• YOUR INSTRUCTIONS: Print out each entry below exactly, please.

─── SUPPLIED RECORDS

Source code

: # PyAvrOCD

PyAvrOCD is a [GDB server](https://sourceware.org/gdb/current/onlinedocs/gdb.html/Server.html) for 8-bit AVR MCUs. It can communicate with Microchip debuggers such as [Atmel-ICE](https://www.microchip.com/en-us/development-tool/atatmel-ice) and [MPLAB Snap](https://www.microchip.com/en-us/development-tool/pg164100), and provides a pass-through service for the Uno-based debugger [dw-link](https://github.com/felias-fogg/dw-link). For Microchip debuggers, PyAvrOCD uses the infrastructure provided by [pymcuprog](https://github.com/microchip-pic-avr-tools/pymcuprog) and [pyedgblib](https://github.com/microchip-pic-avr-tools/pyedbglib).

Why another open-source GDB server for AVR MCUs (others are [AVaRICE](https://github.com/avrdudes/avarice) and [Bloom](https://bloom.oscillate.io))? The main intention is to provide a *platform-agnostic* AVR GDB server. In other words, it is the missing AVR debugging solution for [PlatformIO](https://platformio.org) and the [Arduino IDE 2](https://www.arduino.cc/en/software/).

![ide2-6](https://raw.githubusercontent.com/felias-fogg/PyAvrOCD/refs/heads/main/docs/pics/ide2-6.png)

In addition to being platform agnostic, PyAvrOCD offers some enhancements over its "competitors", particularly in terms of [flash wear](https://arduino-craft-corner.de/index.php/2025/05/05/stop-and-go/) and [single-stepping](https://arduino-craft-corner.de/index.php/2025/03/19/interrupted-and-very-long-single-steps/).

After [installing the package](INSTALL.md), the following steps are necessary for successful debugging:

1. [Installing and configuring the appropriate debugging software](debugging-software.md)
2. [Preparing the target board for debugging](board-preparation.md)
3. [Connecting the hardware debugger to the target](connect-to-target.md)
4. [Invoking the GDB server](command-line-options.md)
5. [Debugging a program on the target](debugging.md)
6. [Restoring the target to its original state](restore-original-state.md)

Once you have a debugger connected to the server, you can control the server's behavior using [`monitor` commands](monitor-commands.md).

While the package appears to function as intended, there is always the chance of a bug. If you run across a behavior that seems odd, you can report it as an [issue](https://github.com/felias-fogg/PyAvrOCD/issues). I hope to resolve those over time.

──────

• THE ANSWER:
Source code

: # PyAvrOCD

PyAvrOCD is a [GDB server](https://sourceware.org/gdb/current/onlinedocs/gdb.html/Server.html) for 8-bit AVR MCUs. It can communicate with Microchip debuggers such as [Atmel-ICE](https://www.microchip.com/en-us/development-tool/atatmel-ice) and [MPLAB Snap](https://www.microchip.com/en-us/development-tool/pg164100), and provides a pass-through service for the Uno-based debugger [dw-link](https://github.com/felias-fogg/dw-link). For Microchip debuggers, PyAvrOCD uses the infrastructure provided by [pymcuprog](https://github.com/microchip-pic-avr-tools/pymcuprog) and [pyedgblib](https://github.com/microchip-pic-avr-tools/pyedbglib).

Why another open-source GDB server for AVR MCUs (others are [AVaRICE](https://github.com/avrdudes/avarice) and [Bloom](https://bloom.oscillate.io))? The main intention is to provide a *platform-agnostic* AVR GDB server. In other words, it is the missing AVR debugging solution for [PlatformIO](https://platformio.org) and the [Arduino IDE 2](https://www.arduino.cc/en/software/).

![ide2-6](https://raw.githubusercontent.com/felias-fogg/PyAvrOCD/refs/heads/main/docs/pics/ide2-6.png)

In addition to being platform agnostic, PyAvrOCD offers some enhancements over its "competitors", particularly in terms of [flash wear](https://arduino-craft-corner.de/index.php/2025/05/05/stop-and-go/) and [single-stepping](https://arduino-craft-corner.de/index.php/2025/03/19/interrupted-and-very-long-single-steps/).

After [installing the package](INSTALL.md), the following steps are necessary for successful debugging:

1. [Installing and configuring the appropriate debugging software](debugging-software.md)
2. [Preparing the target board for debugging](board-preparation.md)
3. [Connecting the hardware debugger to the target](connect-to-target.md)
4. [Invoking the GDB server](command-line-options.md)
5. [Debugging a program on the target](debugging.md)
6. [Restoring the target to its original state](restore-original-state.md)

Once you have a debugger connected to the server, you can control the server's behavior using [`monitor` commands](monitor-commands.md).

While the package appears to function as intended, there is always the chance of a bug. If you run across a behavior that seems odd, you can report it as an [issue](https://github.com/felias-fogg/PyAvrOCD/issues). I hope to resolve those over time.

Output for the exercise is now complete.